しかし決算書を読むのが苦手だという経営者も少なくありません。
経営者が決算書を読めるようになること、つまり数字に強くなることは、企業の成長に必要不可欠です。
今回は、決算書の読み方や決算書を経営に役立てる工夫などを紹介します。
経営者にとっての「決算書」は、どれくらい儲かっているのか、経費を何に使ったのかなど、会社の経営状態を把握するために重要です。
会社の成長に向けた事業計画を立てるためにも、経営者こそが「決算書」をしっかり読めるようにならなければなりません。
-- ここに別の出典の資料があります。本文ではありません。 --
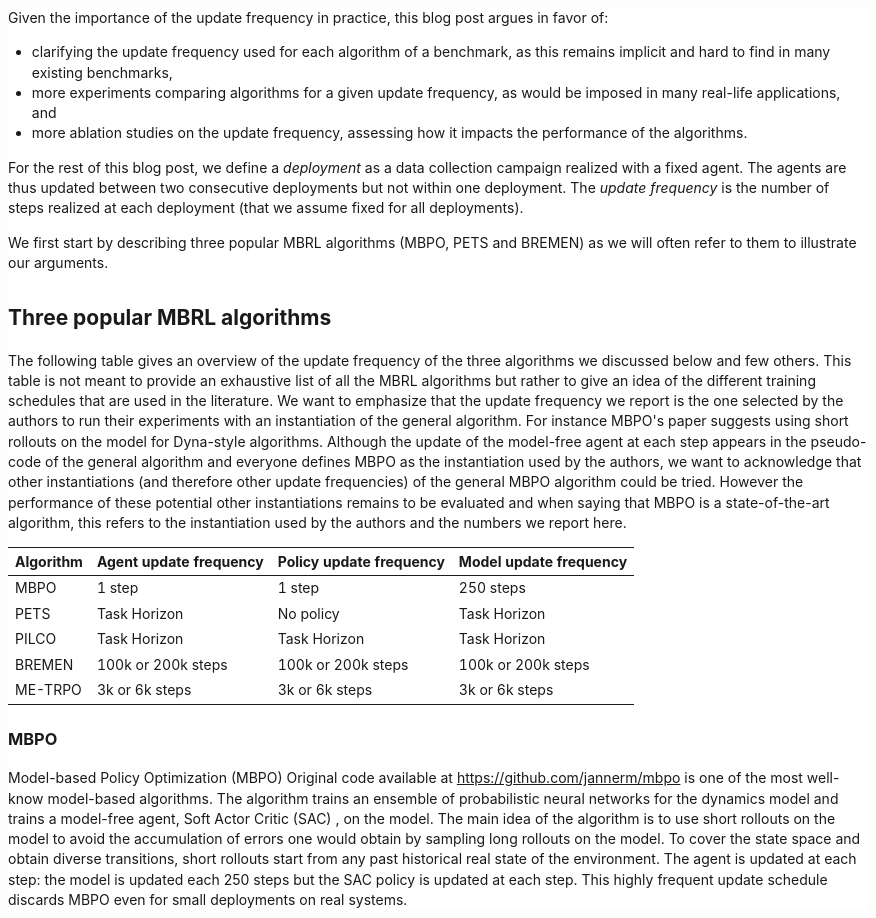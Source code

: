 Given the importance of the update frequency in practice, this blog post argues in favor of:
- clarifying the update frequency used for each algorithm of a benchmark, as this remains implicit and hard to find in many existing benchmarks,
- more experiments comparing algorithms for a given update frequency, as would be imposed in many real-life applications, and
- more ablation studies on the update frequency, assessing how it impacts the performance of the algorithms.

For the rest of this blog post, we define a *deployment* as a data collection campaign realized with a fixed agent. The agents are thus updated between two consecutive deployments but not within one deployment. The *update frequency* is the number of steps realized at each deployment (that we assume fixed for all deployments).


    
We first start by describing three popular MBRL algorithms (MBPO, PETS and BREMEN) as we will often refer to them to illustrate our arguments.
    
## Three popular MBRL algorithms
    
The following table gives an overview of the update frequency of the three algorithms we discussed below and few others. This table is not meant to provide an exhaustive list of all the MBRL algorithms but rather to give an idea of the different training schedules that are used in the literature. We want to emphasize that the update frequency we report is the one selected by the authors to run their experiments with an instantiation of the general algorithm. For instance MBPO's paper suggests using short rollouts on the model for Dyna-style algorithms. Although the update of the model-free agent at each step appears in the pseudo-code of the general algorithm and everyone defines MBPO as the instantiation used by the authors, we want to acknowledge that other instantiations (and therefore other update frequencies) of the general MBPO algorithm could be tried. However the performance of these potential other instantiations remains to be evaluated and when saying that MBPO is a state-of-the-art algorithm, this refers to the instantiation used by the authors and the numbers we report here.
    
| Algorithm | Agent update frequency | Policy update frequency   | Model update frequency |
|-----------|----------------------|---------------------------|------------------------|
| MBPO <d-cite key="Janner2019"></d-cite> | 1 step               | 1 step                    | 250 steps              | 
| PETS <d-cite key="Chua2018"></d-cite> | Task Horizon         | No policy                         | Task Horizon           |
| PILCO <d-cite key="Deisenroth2011"></d-cite> | Task Horizon         | Task Horizon              | Task Horizon           |
| BREMEN <d-cite key="Matsushima2021"></d-cite> | 100k or 200k steps   | 100k or 200k steps        | 100k or 200k steps     |
| ME-TRPO <d-cite key="Kurutach2018"></d-cite> | 3k or 6k steps       | 3k or 6k steps            | 3k or 6k steps         |


### MBPO
Model-based Policy Optimization (MBPO) <d-cite key="Janner2019"></d-cite> <d-footnote>Original code available at https://github.com/jannerm/mbpo</d-footnote> is one of the most well-know model-based algorithms. The algorithm trains an ensemble of probabilistic neural networks for the dynamics model <d-cite key="Chua2018"></d-cite> and trains a model-free agent, Soft Actor Critic (SAC) <d-cite key="Haarnoja2018"></d-cite>, on the model. The main idea of the algorithm is to use short rollouts on the model to avoid the accumulation of errors one would obtain by sampling long rollouts on the model. To cover the state space and obtain diverse transitions, short rollouts start from any past historical real state of the environment. The agent is updated at each step: the model is updated each 250 steps but the SAC policy is updated at each step. This highly frequent update schedule discards MBPO even for small deployments on real systems. 
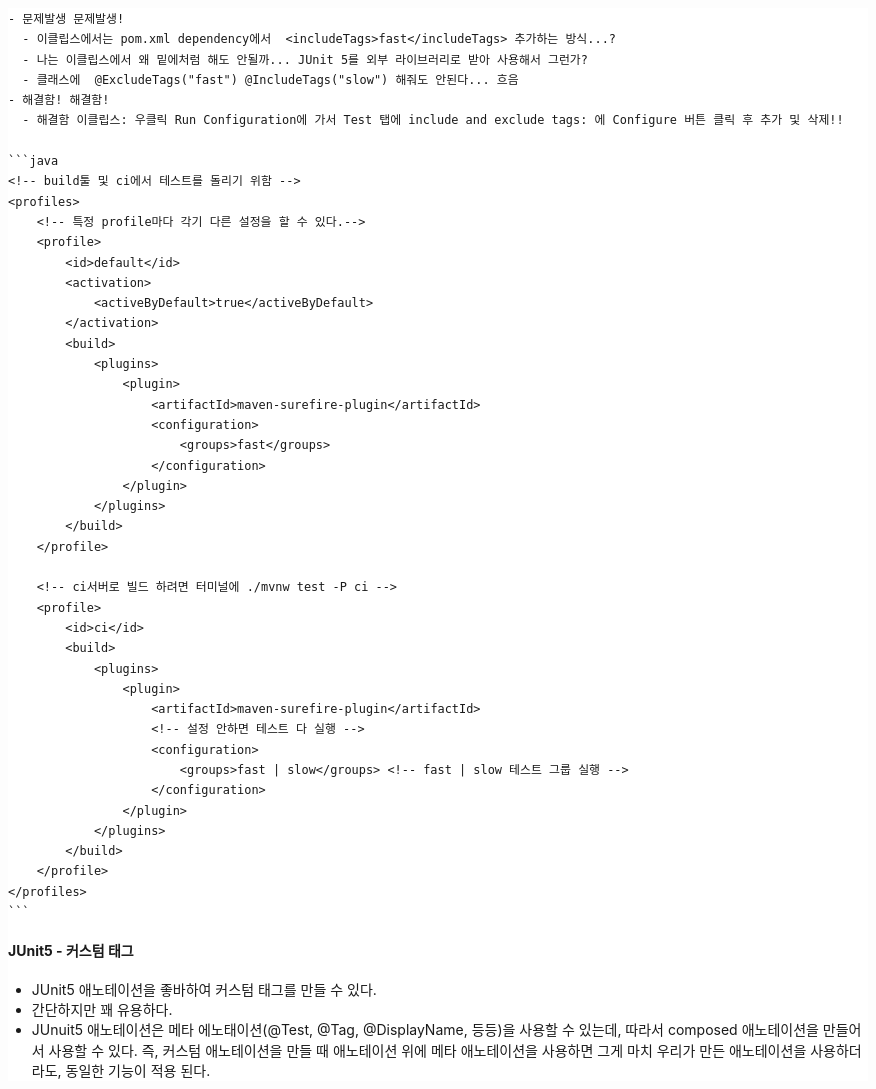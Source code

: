     - 문제발생 문제발생!
      - 이클립스에서는 pom.xml dependency에서  <includeTags>fast</includeTags> 추가하는 방식...?
      - 나는 이클립스에서 왜 밑에처럼 해도 안될까... JUnit 5를 외부 라이브러리로 받아 사용해서 그런가?
      - 클래스에  @ExcludeTags("fast") @IncludeTags("slow") 해줘도 안된다... 흐음
    - 해결함! 해결함!
      - 해결함 이클립스: 우클릭 Run Configuration에 가서 Test 탭에 include and exclude tags: 에 Configure 버튼 클릭 후 추가 및 삭제!!
    
    ```java
    <!-- build툴 및 ci에서 테스트를 돌리기 위함 -->
    <profiles>
    	<!-- 특정 profile마다 각기 다른 설정을 할 수 있다.-->
    	<profile>
    		<id>default</id>
    		<activation>
    			<activeByDefault>true</activeByDefault>
    		</activation>
    		<build>
    			<plugins>
    				<plugin>
	    				<artifactId>maven-surefire-plugin</artifactId>
	    				<configuration>
	    					<groups>fast</groups>
	    				</configuration>
    				</plugin>
    			</plugins>
    		</build>
    	</profile>
    	
    	<!-- ci서버로 빌드 하려면 터미널에 ./mvnw test -P ci -->
    	<profile>
    		<id>ci</id>
    		<build>
    			<plugins>
    				<plugin>
	    				<artifactId>maven-surefire-plugin</artifactId>
	    				<!-- 설정 안하면 테스트 다 실행 -->
	    				<configuration>
	    					<groups>fast | slow</groups> <!-- fast | slow 테스트 그룹 실행 -->
	    				</configuration>
    				</plugin>
    			</plugins>
    		</build>
    	</profile>
    </profiles>
    ```
    


#### JUnit5 - 커스텀 태그
- JUnit5 애노테이션을 좋바하여 커스텀 태그를 만들 수 있다.
- 간단하지만 꽤 유용하다.
- JUnuit5 애노테이션은 메타 에노태이션(@Test, @Tag, @DisplayName, 등등)을 사용할 수 있는데, 따라서 composed 애노테이션을 만들어서 사용할 수 있다. 즉, 커스텀 애노테이션을 만들 때 애노테이션 위에 메타 애노테이션을 사용하면 그게 마치 우리가 만든 애노테이션을 사용하더라도, 동일한 기능이 적용 된다.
決算書の読み方はこちらの記事で紹介していますので、ぜひ参考にしてください。
決算書を経営に役立てるためには、表記方法を工夫することが大切。
工夫のない決算書には読み取る知識が必要ですが、工夫をすることで経営者が読みやすい決算書に。ルール内で表記方法を工夫をしてみてください。
ここからはいくつかコツをお伝えします。
多くの中小企業の固定費の中で、最も金額が大きいのは「人件費」。そして経営者にとって大きな関心事であるのも「人件費」です。
試算表をつくる際は、人件費をはじめ、さまざまな項目を”大きな数字から”並べておくといいでしょう。
また人件費は、役員報酬・事務員給与・従業員賞与などまとめて配置し、部門・部署別に人件費の動きを把握するのもいいと思います。
固定費の数字は、月々に平均化して試算表に組み込むのもいいと思います。
たとえば賞与は、多くの企業が6月と12月ですが、払った月だけ記載するとその月だけが人件費が多くなってしまい正しい損益を認識できません。その場合、平均化して試算表に組み込むのが適切です。
月次決算書は、売上高に対して「売上原価」ではなく「変動費」という勘定科目を使うのもいいと思います。
変動費を、材料費・外注加工費・商品仕入費の3つのどれかにに割り当てましょう。
労働生産性とは、労働者1人あたりの生産量を表します。「労働生産性=付加価値÷従業員数」。
付加価値額とは、売上高から変動費を差し引いた額です。
「付加価値=売上−変動費=粗利益」、つまり「付加価値=粗利益」と定義すると、中小企業の経営に役立てやすいかもしれません。
固定費は、売上によって変わりません。
売上が増減して変化するのは粗利益額です。粗利益が下がれば経常利益も下がります。
こうした知識はしっかりと身につけておきましょう。
決算書は、企業の経営成績や財政状態を明らかにし、企業の収益性・健全性・成長性などを判断する大切な書類です。
経営者は決算書を読む力が必要ですが、作成時の工夫でぐっと読みやすい決算書が作成できるでしょう。
月次試算表は、ただ決算書に合わせてつくるのではなく、経営に役立てるという意識を持って作成しなければなりません。
工夫のない月次試算表や決算書は、経営者が間違った経営判断をしてしまう要因といえます。自社にとって必要な工夫は何かを考え、適切に対処しましょう。